Re: Re: [PATCH v5 08/11] vduse: Implement an MMU-based IOMMU driver

From: Yongji Xie <xieyongji@bytedance.com>
To: Jason Wang <jasowang@redhat.com>
Cc: "Michael S. Tsirkin" <mst@redhat.com>,
	"Stefan Hajnoczi" <stefanha@redhat.com>,
	"Stefano Garzarella" <sgarzare@redhat.com>,
	"Parav Pandit" <parav@nvidia.com>, "Bob Liu" <bob.liu@oracle.com>,
	"Christoph Hellwig" <hch@infradead.org>,
	"Randy Dunlap" <rdunlap@infradead.org>,
	"Matthew Wilcox" <willy@infradead.org>,
	viro@zeniv.linux.org.uk, "Jens Axboe" <axboe@kernel.dk>,
	bcrl@kvack.org, "Jonathan Corbet" <corbet@lwn.net>,
	"Mika Penttilä" <mika.penttila@nextfour.com>,
	"Dan Carpenter" <dan.carpenter@oracle.com>,
	virtualization@lists.linux-foundation.org,
	netdev@vger.kernel.org, kvm@vger.kernel.org,
	linux-fsdevel@vger.kernel.org
Subject: Re: Re: [PATCH v5 08/11] vduse: Implement an MMU-based IOMMU driver
Date: Fri, 26 Mar 2021 13:14:28 +0800	[thread overview]
Message-ID: <CACycT3v6Lj61fafztOuzBNFLs2TbKeqrNLXkzv5RK6-h-iTnvA@mail.gmail.com> (raw)
In-Reply-To: <2db71996-037e-494d-6ef0-de3ff164d3c3@redhat.com>

On Fri, Mar 26, 2021 at 12:27 PM Jason Wang <jasowang@redhat.com> wrote:
>
>
> 在 2021/3/25 下午3:38, Yongji Xie 写道:
> > On Thu, Mar 25, 2021 at 12:53 PM Jason Wang <jasowang@redhat.com> wrote:
> >>
> >> 在 2021/3/24 下午3:39, Yongji Xie 写道:
> >>> On Wed, Mar 24, 2021 at 11:54 AM Jason Wang <jasowang@redhat.com> wrote:
> >>>> 在 2021/3/15 下午1:37, Xie Yongji 写道:
> >>>>> This implements an MMU-based IOMMU driver to support mapping
> >>>>> kernel dma buffer into userspace. The basic idea behind it is
> >>>>> treating MMU (VA->PA) as IOMMU (IOVA->PA).
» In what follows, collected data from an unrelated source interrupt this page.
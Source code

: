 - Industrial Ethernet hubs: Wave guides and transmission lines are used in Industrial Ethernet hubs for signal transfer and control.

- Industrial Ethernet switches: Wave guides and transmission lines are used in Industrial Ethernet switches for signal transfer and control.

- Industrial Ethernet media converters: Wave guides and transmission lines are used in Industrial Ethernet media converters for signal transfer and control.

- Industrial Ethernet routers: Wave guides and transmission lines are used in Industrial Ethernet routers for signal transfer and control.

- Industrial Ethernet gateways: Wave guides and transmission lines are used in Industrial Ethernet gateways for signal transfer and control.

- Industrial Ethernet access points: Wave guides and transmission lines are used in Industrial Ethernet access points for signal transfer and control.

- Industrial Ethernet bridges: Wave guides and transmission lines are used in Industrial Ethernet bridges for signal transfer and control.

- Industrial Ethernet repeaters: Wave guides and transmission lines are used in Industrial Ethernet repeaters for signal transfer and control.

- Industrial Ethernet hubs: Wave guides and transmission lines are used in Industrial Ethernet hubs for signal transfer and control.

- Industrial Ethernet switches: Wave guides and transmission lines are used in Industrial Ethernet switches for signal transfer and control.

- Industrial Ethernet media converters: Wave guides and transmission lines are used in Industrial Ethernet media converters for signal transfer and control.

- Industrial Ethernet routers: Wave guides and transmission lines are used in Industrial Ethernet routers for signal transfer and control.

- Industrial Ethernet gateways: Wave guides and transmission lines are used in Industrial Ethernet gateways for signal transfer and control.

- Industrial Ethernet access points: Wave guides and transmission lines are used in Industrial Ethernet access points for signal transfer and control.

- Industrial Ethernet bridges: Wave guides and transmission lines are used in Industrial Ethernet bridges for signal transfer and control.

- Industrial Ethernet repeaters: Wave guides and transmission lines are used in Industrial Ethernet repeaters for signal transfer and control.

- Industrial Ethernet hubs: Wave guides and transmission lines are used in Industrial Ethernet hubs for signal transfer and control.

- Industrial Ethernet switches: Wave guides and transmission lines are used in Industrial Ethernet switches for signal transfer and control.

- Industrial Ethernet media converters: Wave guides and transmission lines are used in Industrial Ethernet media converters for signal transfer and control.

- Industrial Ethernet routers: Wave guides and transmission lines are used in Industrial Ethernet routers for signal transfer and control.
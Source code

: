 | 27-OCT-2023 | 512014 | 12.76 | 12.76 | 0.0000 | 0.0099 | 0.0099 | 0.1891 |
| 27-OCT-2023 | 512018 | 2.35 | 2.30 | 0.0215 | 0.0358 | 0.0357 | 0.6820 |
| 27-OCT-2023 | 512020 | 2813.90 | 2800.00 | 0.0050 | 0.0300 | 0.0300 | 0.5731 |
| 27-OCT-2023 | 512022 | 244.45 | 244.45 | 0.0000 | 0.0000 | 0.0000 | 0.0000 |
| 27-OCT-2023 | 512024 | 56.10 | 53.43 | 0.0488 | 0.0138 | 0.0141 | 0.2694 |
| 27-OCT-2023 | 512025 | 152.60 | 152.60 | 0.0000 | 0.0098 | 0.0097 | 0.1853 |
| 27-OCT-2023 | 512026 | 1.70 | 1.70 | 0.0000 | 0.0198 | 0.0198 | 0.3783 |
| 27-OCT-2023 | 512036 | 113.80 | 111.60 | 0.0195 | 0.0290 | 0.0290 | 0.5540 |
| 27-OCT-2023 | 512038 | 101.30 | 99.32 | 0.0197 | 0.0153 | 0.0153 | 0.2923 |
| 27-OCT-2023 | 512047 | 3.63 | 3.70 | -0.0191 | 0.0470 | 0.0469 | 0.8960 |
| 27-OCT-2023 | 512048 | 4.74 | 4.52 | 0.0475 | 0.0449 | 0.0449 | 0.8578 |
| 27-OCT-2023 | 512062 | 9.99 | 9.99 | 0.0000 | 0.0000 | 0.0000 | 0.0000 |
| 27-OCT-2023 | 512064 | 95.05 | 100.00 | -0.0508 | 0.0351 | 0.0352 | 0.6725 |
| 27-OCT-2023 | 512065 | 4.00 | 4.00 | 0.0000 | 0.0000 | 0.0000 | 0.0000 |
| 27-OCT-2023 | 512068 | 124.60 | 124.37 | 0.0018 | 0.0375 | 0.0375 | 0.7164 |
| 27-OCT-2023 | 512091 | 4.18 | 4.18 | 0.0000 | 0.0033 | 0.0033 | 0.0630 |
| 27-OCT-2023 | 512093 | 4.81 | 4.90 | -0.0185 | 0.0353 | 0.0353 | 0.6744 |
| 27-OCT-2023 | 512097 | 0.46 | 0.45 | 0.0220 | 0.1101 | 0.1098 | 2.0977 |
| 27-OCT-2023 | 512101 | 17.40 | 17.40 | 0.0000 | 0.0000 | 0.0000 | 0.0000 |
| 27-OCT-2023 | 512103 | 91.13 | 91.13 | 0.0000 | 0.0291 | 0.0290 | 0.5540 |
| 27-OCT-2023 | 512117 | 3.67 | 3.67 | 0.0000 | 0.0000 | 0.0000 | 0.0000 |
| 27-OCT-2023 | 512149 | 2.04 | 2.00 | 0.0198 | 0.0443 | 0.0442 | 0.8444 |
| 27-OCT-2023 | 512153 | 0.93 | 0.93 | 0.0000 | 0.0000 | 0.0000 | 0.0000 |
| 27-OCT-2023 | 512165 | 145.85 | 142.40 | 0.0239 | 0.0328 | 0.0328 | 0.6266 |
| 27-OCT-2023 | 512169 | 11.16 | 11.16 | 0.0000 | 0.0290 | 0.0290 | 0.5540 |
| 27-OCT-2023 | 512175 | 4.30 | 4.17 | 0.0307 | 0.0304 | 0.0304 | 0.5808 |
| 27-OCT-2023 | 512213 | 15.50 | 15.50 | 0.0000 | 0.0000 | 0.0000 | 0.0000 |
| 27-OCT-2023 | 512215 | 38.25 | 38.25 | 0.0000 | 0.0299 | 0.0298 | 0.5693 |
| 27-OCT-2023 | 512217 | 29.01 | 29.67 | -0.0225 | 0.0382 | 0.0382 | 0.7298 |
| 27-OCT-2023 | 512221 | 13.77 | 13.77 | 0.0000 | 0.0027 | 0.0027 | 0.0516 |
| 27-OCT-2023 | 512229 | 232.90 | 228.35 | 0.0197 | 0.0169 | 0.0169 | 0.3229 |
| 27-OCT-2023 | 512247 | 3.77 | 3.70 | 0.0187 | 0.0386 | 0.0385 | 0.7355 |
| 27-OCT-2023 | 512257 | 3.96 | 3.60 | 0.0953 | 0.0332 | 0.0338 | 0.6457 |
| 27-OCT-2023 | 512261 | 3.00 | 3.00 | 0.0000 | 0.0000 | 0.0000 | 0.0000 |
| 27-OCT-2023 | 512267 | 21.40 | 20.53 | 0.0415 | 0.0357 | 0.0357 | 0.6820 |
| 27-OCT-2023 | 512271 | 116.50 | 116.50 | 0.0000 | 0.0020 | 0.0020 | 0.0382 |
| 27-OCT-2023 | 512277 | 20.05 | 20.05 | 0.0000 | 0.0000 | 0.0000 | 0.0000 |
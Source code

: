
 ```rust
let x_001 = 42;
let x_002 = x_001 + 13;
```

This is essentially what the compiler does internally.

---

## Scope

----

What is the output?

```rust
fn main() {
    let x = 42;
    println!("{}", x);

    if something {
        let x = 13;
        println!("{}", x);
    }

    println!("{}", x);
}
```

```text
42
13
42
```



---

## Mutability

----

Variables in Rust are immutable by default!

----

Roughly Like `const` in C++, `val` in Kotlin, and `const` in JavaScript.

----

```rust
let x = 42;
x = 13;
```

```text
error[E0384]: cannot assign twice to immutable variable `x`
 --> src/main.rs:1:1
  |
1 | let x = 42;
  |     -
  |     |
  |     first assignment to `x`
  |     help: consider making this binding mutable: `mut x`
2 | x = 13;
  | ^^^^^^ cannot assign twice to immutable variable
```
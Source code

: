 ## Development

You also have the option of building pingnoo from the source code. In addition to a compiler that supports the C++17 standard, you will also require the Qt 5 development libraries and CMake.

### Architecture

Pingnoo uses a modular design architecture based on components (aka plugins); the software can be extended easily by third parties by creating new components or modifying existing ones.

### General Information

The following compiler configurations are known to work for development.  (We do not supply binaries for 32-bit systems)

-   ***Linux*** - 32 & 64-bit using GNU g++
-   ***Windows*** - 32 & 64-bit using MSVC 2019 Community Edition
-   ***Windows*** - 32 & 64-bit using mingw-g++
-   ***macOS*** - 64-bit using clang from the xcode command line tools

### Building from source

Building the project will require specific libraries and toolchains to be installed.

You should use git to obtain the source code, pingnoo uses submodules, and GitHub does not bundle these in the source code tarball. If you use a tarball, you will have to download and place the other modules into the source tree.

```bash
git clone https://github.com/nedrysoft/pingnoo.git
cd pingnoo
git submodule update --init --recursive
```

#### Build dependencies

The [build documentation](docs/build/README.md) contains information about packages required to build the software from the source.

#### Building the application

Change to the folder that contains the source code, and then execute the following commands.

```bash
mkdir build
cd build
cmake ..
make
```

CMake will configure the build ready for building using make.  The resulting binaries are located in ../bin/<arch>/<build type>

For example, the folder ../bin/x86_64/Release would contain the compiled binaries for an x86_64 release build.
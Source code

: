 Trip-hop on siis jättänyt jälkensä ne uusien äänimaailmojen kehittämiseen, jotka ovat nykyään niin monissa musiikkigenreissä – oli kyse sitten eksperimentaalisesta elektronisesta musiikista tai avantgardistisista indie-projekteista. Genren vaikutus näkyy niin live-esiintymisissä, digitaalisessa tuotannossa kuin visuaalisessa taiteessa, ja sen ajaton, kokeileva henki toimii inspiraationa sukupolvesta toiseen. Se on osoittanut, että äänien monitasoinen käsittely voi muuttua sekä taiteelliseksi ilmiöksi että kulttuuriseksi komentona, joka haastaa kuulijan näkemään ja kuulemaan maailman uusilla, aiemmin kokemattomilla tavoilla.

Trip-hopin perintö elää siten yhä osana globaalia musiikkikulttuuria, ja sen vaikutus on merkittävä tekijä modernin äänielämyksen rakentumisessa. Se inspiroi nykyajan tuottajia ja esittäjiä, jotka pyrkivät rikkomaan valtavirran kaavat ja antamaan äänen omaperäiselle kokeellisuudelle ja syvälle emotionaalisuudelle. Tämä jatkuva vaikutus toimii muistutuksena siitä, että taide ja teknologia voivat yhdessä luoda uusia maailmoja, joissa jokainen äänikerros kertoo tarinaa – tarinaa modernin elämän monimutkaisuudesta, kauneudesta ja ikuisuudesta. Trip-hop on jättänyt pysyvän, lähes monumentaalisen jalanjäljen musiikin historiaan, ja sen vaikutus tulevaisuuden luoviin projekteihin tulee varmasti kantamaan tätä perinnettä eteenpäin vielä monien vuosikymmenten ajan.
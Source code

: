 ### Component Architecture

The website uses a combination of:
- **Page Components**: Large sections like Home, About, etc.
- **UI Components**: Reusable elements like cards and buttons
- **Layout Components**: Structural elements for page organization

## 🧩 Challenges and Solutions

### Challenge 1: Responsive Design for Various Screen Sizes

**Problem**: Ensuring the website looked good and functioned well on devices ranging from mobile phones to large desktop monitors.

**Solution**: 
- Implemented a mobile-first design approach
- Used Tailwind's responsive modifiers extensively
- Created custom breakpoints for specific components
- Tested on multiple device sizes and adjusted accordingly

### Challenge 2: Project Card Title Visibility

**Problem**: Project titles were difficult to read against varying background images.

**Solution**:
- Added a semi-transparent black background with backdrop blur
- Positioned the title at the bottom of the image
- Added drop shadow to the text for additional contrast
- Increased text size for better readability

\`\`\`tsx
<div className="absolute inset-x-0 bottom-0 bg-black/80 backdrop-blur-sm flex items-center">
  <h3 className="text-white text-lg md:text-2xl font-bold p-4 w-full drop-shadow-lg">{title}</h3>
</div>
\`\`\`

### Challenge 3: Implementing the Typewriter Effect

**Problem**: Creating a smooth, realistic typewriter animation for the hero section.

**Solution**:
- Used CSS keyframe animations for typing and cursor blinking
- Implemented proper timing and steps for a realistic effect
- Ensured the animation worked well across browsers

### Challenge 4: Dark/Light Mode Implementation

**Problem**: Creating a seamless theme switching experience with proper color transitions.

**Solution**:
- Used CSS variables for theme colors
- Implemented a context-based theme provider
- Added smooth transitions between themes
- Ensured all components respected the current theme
The driver will set
> >>>>> up MMU mapping instead of IOMMU mapping for the DMA transfer so
> >>>>> that the userspace process is able to use its virtual address to
> >>>>> access the dma buffer in kernel.
> >>>>>
> >>>>> And to avoid security issue, a bounce-buffering mechanism is
> >>>>> introduced to prevent userspace accessing the original buffer
> >>>>> directly.
> >>>>>
> >>>>> Signed-off-by: Xie Yongji <xieyongji@bytedance.com>
> >>>>> ---
> >>>>>     drivers/vdpa/vdpa_user/iova_domain.c | 535 +++++++++++++++++++++++++++++++++++
> >>>>>     drivers/vdpa/vdpa_user/iova_domain.h |  75 +++++
> >>>>>     2 files changed, 610 insertions(+)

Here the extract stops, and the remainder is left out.